Ongoing activities include urban planning, urban design, and the greening of traffic corridors, shopping malls and parking lots--director of neighborhood planning committee. Great projects for grad students; call or email. Felstehausen served on the faculty for 42 years, taught environmental management, carried on land tenure research in Latin America, organized the Environment and Resources PhD program in the Nelson Institute, later directed the Center for Development. Currently writing a short history of the Land Tenure Center.
Jack Huddleston's current interests are in the areas of state and local economic development, development finance, and energy policy and planning. His most recent focus has been on measuring the fiscal impacts of development and assessing the fiscal dimensions of various types of planning activities. His research in energy planning and development has both domestic and international dimensions and focuses on the effects of economic restructuring, alternative energy futures, and the role of renewable energy resources.

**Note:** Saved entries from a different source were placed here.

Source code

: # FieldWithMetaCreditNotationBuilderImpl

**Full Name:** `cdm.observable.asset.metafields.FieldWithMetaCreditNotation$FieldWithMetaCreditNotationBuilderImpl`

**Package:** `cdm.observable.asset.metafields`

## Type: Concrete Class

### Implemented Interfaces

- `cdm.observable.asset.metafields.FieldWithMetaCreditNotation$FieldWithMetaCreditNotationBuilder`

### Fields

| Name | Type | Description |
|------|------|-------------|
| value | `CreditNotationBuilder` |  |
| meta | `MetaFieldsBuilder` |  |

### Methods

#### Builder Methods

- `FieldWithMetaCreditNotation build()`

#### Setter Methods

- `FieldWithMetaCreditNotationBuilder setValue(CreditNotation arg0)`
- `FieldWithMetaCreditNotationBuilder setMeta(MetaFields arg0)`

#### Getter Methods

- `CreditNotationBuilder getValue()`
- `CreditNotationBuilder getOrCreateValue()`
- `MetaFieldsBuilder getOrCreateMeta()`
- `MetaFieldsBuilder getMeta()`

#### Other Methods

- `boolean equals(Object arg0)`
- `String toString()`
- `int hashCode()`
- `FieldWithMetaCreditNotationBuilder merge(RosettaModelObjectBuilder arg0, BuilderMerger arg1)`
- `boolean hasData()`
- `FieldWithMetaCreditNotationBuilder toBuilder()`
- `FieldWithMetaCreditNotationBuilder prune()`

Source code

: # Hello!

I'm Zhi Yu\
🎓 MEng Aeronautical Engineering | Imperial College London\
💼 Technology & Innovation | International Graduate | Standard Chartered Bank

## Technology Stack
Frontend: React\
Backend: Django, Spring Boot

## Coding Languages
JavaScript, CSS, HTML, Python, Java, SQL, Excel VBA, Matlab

Susana Lastarria-Cornhiel is a sociologist who has worked on international development issues throughout her career. She contributes to the Urban and Regional Planning Department’s international development planning program and currently offers a course on international development and gender. Her current research focuses on gender and land rights, particularly the impact of land rights on women’s status, economic opportunities, and well being.
Prior to joining URPL in mid-2004, Dr. Lastarria-Cornhiel worked as senior researcher at the Land Tenure Center, the leading university-based research institution on land policy in the world. She maintains a research affiliation with the Center, and her past policy-oriented research focused on issues of property privatization, land markets, land conflicts, and gender in Latin America, sub-Saharan Africa, and Eastern Europe. She is also an affiliate of the Women’s Studies Program.
Bernard J. Niemann Jr. has had a long-standing interest and involvement in assessing the role of information technology for land use planning and natural resource management. His teaching interests and program focus on adapting land and geographic information systems (LIS/GIS) to address contemporary land use and planning, and urban growth-management issues.
Richard Stauber remains active. In retirement, he has been a member of Madison Kiwanis West, PLATO, the Madison Jazz Society, City of Madison Board of Assessment Review, and worked on the Dane County Park's prairie restoration projects and as an election poll worker for the City of Madison.